(1) BAD FAITH CLAIM SURVIVES MOTION TO DISMISS WHERE CLAIM “HAS BEEN PRESENTED” IN THE COMPLAINT; (2) MOTION TO SEVER AND STAY DENIED WITH LEAVE TO SEEK LATER CASE MANAGEMENT ON DISCOVERY TIMING (New Jersey Federal)
The defendant excess insurer was not notified of the claim and suit until after a jury verdict had been rendered. It denied coverage. The insured’s primary insurer paid the full verdict, and, as subrogee and assignee, brought breach of contract and bad faith claims against the excess insurer. (The complaint also brings breach of fiduciary duty claims against the insured’s broker, which are not addressed below.)
The excess insurer moved to dismiss the bad faith claim, arguing it could not be liable for bad faith because it had a reasonable basis to deny coverage. The court disagreed. It drew a distinction between adequately pleading a claim sufficient to survive a motion to dismiss, vs. adducing sufficient facts to defeat summary judgment. On a motion to dismiss, the issue is whether a “claim has been presented.” (Emphasis in original). Here, a claim had been presented in the pleadings.
The excess insurer alternatively moved to sever and stay the bad faith count. The court rejected this argument as well.

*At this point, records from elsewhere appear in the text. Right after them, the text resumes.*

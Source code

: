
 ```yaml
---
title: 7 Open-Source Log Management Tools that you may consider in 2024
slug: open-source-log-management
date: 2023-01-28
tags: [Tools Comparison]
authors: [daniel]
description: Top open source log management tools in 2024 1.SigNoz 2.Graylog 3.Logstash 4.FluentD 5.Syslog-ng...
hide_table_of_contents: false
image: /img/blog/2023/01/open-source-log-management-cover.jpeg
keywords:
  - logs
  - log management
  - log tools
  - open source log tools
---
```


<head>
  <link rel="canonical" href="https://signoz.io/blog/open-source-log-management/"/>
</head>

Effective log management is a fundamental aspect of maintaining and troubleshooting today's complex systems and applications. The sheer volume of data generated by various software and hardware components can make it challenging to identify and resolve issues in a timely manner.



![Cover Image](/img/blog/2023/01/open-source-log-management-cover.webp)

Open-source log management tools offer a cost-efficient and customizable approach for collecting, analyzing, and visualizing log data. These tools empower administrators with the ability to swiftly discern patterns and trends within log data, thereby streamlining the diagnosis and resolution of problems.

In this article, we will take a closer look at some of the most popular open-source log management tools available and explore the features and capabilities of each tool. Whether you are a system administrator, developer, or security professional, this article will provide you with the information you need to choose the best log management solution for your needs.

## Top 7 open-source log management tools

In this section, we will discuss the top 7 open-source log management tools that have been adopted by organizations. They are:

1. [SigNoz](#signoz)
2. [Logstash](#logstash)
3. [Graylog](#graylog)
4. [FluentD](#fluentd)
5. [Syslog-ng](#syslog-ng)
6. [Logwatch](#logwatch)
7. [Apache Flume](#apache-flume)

Judge Shipp ruled the bad faith claim was “not so ‘significantly different’ from the other claims … that it must be severed.” He added that the relief [the insurer] seeks—avoiding discovery into the bad faith claim—if appropriate, can be accomplished by staged discovery without severing the claim entirely.” Thus, while not severed or stayed, the insurer could raise discovery related requested to the assigned magistrate judge at the proper time.